WHAT IS BEING ASKED: In the records that follow, locate every line with "following" and extract it.

----

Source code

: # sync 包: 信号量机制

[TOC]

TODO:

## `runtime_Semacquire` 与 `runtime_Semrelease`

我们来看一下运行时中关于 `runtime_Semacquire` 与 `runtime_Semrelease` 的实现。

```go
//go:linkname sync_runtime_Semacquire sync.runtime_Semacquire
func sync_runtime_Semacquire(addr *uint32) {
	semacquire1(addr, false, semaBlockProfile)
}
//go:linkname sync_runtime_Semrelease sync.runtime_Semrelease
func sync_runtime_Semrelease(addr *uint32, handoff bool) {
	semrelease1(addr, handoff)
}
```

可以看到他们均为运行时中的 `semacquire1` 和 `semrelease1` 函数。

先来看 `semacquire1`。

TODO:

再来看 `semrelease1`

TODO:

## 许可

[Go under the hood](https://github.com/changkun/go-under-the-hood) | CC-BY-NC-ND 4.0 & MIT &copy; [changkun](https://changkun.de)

----

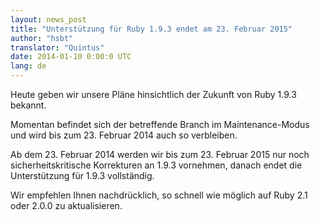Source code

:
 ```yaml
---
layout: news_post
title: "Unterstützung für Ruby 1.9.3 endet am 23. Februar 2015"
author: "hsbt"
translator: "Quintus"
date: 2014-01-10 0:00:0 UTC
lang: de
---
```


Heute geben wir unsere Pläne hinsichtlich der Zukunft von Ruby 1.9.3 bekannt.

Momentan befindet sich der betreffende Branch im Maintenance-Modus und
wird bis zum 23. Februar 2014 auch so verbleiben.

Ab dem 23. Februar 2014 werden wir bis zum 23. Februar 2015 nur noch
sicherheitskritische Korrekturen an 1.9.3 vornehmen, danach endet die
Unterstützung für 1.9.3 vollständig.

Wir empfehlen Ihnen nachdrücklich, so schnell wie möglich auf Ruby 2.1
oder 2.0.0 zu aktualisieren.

----

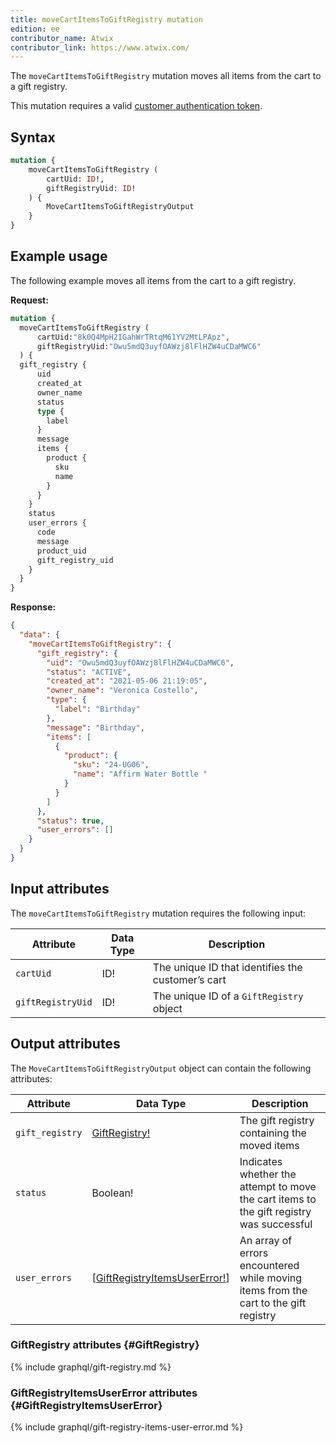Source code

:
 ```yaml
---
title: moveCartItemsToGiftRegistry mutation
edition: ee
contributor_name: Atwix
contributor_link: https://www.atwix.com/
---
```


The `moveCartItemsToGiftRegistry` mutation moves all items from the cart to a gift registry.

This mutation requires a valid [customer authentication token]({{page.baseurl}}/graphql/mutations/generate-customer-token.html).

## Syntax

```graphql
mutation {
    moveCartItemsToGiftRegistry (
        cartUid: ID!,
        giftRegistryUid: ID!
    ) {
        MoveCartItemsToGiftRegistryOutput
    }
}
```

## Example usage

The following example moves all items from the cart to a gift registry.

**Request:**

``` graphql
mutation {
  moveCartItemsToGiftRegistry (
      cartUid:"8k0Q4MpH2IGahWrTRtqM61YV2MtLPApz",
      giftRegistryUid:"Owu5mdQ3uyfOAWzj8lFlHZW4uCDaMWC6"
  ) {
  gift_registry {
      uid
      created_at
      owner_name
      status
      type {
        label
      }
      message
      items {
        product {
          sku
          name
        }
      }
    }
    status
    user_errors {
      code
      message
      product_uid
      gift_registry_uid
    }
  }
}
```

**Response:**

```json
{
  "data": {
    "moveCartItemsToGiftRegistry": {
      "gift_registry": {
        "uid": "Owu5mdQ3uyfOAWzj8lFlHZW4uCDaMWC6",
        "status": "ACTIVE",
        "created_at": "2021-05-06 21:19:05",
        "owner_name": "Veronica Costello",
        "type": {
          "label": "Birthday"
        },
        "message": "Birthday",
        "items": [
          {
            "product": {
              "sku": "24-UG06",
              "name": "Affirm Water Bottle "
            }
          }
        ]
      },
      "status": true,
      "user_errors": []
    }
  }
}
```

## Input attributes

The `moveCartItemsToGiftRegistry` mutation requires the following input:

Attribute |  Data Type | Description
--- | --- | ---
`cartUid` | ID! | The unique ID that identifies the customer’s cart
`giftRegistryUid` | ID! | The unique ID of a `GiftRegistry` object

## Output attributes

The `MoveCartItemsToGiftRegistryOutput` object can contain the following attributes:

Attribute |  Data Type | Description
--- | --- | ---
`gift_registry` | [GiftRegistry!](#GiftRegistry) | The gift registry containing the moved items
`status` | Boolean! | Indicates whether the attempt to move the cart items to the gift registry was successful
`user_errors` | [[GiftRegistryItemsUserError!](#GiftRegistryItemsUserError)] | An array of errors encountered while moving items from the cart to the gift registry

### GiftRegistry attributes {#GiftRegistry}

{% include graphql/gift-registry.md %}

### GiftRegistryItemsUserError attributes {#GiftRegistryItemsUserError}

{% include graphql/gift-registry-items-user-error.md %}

----

OUTPUT OF THE EXERCISE:
The following example moves all items from the cart to a gift registry.
The `moveCartItemsToGiftRegistry` mutation requires the following input:
The `MoveCartItemsToGiftRegistryOutput` object can contain the following attributes:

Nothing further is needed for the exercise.